L’indagine prende avvio nel maggio 2024, con l’arresto in flagranza di uno degli indagati. Da quell’episodio iniziale, gli investigatori hanno progressivamente ricostruito un articolato sistema di spaccio di cocaina al dettaglio radicato nel territorio dell’Albese, ma diretto operativamente dall’estero. A tirare le fila, secondo gli inquirenti, erano soggetti albanesi residenti in patria, che attraverso app di messaggistica e social network organizzavano forniture, turni e pagamenti senza muoversi dall’Albania.
Il modello operativo era collaudato. I vertici dell’organizzazione si avvalevano sul territorio italiano della collaborazione di cittadini italiani e di connazionali albanesi entrati in Italia con visti turistici della durata di tre mesi. Allo scadere del permesso, gli spacciatori facevano rientro in Albania, sostituiti da nuovi soggetti pronti a prendere il loro posto. Un sistema di rotazione continua, studiato per ridurre l’esposizione personale e rendere più complessa l’attività investigativa.
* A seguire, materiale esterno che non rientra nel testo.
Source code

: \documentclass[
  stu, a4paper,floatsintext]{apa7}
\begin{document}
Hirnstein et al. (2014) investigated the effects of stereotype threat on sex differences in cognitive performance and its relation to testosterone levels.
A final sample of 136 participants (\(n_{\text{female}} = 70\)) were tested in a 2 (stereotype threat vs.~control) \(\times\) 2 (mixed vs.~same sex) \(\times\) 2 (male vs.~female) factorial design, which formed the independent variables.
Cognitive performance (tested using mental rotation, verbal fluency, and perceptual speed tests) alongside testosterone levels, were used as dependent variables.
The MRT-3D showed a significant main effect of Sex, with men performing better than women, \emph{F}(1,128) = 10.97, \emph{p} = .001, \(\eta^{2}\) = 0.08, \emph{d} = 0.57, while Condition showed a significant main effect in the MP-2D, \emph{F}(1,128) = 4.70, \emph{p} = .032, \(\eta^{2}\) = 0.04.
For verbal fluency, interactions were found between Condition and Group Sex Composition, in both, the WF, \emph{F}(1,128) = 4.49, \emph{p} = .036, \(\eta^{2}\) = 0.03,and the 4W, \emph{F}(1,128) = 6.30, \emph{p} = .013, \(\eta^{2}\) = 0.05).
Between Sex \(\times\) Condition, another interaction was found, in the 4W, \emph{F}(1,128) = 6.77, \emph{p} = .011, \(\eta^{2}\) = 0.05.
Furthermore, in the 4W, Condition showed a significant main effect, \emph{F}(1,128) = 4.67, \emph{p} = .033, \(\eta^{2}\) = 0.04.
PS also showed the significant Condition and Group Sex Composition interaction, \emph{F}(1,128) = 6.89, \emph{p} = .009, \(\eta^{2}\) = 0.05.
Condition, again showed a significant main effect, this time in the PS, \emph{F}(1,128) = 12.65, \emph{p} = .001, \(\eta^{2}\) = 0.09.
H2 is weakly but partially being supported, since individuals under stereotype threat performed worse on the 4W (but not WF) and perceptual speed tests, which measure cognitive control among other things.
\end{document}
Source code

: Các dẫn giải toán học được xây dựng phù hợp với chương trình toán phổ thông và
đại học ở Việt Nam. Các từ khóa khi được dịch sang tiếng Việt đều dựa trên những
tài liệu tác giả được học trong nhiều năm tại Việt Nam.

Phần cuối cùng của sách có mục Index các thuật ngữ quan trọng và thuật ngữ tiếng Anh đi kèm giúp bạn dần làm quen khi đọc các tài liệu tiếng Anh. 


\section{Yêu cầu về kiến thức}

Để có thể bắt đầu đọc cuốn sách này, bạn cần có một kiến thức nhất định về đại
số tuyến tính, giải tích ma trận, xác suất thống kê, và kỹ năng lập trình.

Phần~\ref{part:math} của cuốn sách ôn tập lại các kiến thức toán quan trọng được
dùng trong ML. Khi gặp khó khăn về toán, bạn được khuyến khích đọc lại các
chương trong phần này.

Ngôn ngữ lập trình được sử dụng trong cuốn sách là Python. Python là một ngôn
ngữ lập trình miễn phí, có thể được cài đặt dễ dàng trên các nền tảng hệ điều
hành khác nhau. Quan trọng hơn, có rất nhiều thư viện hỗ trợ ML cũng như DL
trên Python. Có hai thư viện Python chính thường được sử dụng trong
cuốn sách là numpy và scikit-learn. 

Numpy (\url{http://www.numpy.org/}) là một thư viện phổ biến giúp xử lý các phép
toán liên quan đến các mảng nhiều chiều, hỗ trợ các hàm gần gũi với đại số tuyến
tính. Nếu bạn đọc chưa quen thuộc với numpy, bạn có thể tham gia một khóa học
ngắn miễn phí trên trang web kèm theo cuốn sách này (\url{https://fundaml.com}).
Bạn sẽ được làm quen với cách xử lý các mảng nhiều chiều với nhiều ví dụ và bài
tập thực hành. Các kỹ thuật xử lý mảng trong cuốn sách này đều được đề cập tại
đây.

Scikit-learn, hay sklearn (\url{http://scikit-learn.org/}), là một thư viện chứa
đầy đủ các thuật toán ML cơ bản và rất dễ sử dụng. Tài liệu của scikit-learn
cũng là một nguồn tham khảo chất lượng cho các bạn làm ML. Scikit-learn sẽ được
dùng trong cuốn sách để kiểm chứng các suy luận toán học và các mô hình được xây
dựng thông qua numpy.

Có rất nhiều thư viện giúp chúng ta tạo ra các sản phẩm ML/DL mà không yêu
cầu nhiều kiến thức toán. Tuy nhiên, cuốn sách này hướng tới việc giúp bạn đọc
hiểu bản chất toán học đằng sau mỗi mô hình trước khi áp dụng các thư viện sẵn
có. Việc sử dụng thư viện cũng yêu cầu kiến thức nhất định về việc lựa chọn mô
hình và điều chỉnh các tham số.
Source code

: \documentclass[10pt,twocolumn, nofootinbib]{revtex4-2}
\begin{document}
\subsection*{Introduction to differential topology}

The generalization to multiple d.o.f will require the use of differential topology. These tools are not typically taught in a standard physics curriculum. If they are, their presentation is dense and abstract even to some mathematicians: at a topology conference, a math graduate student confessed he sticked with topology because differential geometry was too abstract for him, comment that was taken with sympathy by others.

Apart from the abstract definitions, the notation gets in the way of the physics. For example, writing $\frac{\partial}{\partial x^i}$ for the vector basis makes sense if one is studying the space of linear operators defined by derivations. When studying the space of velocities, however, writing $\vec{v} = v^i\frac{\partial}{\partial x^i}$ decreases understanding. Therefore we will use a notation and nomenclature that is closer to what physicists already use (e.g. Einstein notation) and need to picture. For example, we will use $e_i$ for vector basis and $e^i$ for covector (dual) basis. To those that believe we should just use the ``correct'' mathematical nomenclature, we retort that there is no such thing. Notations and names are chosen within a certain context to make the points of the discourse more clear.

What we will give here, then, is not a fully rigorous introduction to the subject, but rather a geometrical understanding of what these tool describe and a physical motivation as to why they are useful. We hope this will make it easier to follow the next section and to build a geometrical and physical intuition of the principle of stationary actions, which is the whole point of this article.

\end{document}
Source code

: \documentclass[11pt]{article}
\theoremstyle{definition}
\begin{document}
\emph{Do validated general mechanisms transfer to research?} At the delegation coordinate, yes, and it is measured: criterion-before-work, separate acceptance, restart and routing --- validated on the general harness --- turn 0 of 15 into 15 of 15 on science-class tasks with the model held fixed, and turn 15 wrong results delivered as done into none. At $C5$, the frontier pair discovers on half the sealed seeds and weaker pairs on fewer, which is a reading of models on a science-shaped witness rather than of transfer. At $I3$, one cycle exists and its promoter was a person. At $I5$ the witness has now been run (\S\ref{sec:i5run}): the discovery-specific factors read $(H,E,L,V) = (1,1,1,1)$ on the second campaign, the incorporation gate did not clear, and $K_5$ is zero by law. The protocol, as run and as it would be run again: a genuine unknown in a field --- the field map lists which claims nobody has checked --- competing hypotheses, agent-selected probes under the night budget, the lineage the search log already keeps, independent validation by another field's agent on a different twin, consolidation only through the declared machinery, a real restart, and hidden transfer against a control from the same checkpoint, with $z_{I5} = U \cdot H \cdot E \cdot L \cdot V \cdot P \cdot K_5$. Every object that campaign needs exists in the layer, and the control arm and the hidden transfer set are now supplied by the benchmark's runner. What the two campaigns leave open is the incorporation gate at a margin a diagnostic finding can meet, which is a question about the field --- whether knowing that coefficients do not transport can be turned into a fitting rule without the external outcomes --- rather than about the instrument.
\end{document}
Proprio questo meccanismo ha dato il nome all’operazione, che si pone come prosecuzione della precedente “Turnover”, eseguita nel settembre 2023 dai carabinieri delle compagnie di Alba e Bra. Un’indagine che aveva già fatto emergere la capacità dell’organizzazione di rigenerarsi rapidamente, cambiando uomini ma non modalità operative.
Accanto allo spaccio, l’inchiesta ha messo in luce un sofisticato sistema di riciclaggio dei proventi illeciti. Il denaro guadagnato con la vendita della droga veniva trasferito in Albania attraverso bonifici money transfer di importo inferiore o pari a 999 euro, soglia scelta per evitare segnalazioni automatiche. Una pioggia di piccoli trasferimenti diretti ai vertici dell’organizzazione o a soggetti a loro riconducibili, che consentiva di far rientrare il denaro in patria senza attirare eccessivamente l’attenzione.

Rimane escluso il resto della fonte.